According to Nespor and colleagues, even hand gestures are part of prosody: "the prosody that accompanies speech is not 'modality specific'" explains Langus. "Prosodic information, for the person receiving the message, is a combination of auditory and visual cues. The 'superior' aspects (at the cognitive processing level) of spoken language are mapped to the motor-programs responsible for the production of both speech sounds and accompanying hand gestures".
Nespor, Langus and Guellai had 20 Italian speakers listen to a series of "ambiguous" utterances, which could be said with different prosodies corresponding to two different meanings. Examples of utterances were "come sicuramente hai visto la vecchia sbarra la porta" where, depending on meaning, "vecchia" can be the subject of the main verb (sbarrare, to block) or an adjective qualifying the subject (sbarra, bar) ('As you for sure have seen the old lady blocks the door' versus 'As you for sure have seen the old bar carries it'). The utterances could be simply listened to ("audio only" modality) or be presented in a video, where the participants could both listen to the sentences and see the accompanying gestures. In the "video" stimuli, the condition could be "matched" (gestures corresponding to the meaning conveyed by speech prosody) or "mismatched" (gestures matching the alternative meaning).

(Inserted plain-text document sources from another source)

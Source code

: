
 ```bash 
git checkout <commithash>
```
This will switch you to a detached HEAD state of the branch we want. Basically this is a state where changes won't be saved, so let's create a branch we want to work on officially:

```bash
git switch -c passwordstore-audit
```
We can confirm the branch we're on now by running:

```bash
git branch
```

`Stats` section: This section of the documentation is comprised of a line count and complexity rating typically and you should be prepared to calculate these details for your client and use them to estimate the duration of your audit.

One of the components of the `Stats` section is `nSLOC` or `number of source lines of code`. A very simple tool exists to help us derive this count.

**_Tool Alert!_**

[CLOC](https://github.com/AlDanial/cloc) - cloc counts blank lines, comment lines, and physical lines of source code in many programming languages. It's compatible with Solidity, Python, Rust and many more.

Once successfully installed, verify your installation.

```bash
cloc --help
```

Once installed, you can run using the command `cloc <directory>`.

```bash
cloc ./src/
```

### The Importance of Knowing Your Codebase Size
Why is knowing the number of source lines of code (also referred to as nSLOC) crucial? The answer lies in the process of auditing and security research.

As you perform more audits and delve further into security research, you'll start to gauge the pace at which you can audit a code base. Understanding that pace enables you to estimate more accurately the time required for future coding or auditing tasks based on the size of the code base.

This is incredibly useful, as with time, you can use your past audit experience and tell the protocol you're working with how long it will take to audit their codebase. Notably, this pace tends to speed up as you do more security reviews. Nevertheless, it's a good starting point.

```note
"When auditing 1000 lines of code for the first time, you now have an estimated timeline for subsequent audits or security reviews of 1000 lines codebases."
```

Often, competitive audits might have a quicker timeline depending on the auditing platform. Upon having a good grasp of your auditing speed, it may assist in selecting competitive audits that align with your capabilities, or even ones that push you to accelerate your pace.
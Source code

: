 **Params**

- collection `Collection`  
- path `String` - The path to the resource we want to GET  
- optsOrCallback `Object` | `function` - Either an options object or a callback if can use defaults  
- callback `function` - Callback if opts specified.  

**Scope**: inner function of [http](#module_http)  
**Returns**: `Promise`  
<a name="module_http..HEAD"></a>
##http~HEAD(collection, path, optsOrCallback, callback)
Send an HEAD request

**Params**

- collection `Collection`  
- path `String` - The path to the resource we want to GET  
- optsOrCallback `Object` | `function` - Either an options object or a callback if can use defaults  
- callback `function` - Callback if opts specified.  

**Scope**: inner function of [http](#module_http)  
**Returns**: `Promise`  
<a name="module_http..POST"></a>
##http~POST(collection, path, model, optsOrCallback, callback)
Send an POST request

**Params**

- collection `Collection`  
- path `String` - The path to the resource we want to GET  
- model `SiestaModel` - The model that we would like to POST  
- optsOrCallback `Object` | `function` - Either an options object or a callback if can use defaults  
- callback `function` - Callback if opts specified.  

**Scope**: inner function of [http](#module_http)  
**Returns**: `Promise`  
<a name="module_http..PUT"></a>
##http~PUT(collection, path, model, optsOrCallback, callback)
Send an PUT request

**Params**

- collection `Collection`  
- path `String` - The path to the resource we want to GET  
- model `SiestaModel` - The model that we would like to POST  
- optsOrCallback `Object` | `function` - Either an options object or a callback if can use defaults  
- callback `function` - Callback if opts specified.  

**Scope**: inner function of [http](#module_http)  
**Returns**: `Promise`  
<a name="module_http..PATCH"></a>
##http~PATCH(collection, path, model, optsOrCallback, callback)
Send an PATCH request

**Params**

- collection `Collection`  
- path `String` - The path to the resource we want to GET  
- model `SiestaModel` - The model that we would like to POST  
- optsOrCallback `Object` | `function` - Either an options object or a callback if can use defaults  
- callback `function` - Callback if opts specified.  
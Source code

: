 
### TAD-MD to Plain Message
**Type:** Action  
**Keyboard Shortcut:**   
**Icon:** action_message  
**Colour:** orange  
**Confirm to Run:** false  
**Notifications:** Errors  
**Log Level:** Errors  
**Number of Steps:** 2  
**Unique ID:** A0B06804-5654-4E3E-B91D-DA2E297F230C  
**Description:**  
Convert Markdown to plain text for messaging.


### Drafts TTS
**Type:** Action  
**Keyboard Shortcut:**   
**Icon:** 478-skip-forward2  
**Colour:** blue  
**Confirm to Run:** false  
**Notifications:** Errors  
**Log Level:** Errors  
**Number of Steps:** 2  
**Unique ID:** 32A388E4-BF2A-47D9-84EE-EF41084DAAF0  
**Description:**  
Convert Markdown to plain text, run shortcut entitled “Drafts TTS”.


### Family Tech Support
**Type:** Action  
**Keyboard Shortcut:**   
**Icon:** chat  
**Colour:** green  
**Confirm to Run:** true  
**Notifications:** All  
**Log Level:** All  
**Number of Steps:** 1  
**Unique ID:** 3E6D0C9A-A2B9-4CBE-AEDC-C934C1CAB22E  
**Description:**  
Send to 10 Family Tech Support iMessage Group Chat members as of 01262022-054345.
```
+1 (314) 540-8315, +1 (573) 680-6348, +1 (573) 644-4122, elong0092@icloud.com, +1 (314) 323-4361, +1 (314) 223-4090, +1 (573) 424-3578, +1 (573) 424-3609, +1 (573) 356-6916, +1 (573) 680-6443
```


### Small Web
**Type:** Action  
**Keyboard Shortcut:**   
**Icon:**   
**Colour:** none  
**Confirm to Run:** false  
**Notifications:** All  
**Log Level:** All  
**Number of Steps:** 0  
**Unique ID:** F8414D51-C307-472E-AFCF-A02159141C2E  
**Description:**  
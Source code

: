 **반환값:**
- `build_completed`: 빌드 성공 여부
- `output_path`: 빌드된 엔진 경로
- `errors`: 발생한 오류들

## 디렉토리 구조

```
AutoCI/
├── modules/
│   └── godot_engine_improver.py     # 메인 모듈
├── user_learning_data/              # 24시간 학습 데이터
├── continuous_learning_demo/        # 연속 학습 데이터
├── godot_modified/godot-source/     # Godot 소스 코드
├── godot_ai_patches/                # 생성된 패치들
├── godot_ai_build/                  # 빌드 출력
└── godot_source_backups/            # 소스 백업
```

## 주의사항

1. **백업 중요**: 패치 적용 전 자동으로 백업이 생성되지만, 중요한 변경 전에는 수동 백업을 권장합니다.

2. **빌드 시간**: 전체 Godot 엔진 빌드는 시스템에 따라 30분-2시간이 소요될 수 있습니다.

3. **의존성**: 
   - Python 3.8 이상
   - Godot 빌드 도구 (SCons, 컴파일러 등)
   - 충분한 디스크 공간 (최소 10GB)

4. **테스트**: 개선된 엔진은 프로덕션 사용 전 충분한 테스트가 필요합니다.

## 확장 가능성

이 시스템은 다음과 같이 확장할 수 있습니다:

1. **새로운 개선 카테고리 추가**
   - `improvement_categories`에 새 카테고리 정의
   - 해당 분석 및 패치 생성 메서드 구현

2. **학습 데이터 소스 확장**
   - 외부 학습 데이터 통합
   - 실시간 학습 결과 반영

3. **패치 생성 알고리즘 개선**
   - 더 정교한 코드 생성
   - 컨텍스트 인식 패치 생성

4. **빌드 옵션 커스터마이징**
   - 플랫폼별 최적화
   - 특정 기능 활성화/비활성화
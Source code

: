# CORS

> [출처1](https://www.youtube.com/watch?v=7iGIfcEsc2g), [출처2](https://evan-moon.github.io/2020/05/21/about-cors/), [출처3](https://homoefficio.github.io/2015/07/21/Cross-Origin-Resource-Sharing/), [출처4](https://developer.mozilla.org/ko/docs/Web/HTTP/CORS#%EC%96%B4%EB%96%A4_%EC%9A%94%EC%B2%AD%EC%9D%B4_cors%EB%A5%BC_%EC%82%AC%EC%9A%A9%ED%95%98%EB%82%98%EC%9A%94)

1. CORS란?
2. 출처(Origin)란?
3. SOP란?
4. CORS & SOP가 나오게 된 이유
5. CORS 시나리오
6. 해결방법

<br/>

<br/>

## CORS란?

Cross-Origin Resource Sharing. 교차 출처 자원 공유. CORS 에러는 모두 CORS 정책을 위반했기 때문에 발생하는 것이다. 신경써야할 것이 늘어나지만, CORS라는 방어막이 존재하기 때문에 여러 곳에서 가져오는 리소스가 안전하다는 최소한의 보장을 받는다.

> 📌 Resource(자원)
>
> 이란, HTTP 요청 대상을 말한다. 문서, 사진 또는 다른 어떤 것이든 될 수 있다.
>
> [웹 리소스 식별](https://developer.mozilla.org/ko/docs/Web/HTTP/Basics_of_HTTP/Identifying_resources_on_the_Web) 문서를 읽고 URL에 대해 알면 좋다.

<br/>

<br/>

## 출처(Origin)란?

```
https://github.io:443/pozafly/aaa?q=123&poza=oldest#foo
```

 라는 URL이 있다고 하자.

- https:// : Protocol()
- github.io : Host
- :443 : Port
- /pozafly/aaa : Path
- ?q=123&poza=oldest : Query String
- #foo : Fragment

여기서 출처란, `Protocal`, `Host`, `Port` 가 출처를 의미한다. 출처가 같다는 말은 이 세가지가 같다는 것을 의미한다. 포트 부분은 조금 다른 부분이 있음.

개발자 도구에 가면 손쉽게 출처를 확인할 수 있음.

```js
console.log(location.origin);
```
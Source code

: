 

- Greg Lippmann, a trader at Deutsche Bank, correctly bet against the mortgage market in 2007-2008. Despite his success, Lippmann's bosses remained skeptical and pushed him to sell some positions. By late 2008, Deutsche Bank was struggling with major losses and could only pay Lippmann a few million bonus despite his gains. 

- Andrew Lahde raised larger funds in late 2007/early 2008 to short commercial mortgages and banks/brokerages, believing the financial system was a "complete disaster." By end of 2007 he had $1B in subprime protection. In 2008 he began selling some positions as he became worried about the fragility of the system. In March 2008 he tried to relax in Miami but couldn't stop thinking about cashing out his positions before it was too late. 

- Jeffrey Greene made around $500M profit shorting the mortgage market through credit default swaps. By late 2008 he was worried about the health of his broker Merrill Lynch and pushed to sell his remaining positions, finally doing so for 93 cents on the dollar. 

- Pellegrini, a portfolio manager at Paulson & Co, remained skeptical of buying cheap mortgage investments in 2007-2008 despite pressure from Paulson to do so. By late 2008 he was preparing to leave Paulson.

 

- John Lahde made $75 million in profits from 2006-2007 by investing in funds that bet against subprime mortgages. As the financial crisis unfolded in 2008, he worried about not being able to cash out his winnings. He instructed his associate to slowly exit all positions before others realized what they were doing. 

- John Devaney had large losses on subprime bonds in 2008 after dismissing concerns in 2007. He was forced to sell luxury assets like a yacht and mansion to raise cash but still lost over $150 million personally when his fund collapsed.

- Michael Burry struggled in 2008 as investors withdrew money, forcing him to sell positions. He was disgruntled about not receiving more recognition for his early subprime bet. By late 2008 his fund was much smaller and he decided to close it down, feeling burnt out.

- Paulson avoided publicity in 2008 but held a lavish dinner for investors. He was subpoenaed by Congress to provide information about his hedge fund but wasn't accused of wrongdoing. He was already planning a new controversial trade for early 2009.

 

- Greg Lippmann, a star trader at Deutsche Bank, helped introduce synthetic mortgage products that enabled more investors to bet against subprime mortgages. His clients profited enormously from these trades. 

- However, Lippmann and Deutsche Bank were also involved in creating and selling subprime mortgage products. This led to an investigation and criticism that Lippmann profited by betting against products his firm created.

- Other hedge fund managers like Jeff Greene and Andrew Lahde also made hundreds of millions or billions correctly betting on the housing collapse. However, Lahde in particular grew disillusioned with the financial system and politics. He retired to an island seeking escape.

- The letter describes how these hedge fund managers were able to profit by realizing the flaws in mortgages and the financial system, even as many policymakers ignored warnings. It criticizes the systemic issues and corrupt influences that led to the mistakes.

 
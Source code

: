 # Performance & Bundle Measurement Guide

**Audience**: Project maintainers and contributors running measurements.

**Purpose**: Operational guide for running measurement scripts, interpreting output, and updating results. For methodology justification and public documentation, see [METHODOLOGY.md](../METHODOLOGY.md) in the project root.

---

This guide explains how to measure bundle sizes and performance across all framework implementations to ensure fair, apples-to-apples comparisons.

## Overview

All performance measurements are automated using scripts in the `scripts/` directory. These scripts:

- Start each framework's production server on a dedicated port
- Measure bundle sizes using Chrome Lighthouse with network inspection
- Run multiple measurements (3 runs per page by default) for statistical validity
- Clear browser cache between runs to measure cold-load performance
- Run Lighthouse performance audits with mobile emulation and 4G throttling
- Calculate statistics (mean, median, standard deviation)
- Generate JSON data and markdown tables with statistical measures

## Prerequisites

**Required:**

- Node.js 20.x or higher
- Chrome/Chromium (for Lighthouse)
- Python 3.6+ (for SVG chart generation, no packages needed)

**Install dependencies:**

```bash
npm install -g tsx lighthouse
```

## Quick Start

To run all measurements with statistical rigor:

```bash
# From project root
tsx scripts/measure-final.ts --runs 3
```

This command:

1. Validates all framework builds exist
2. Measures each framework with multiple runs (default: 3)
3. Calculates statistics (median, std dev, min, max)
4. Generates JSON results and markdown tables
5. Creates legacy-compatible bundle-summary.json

"In the matched conditions there was no improvement ascribable to gestures: the participants' performance was very good both in the video and in the "audio only" sessions. It's in the mismatched condition that the effect of hand gestures became apparent", explains Langus. "With these stimuli the subjects were much more likely to make the wrong choice (that is, they'd choose the meaning indicated in the gestures rather than in the speech) compared to matched or audio-only conditions. This means that gestures affect how meaning is interpreted, and we believe this points to the existence of a common cognitive system for gestures, intonation and rhythm of spoken language".
"In human communication, voice is not sufficient: even the torso and in particular hand movements are involved, as are facial expressions", concludes Nespor.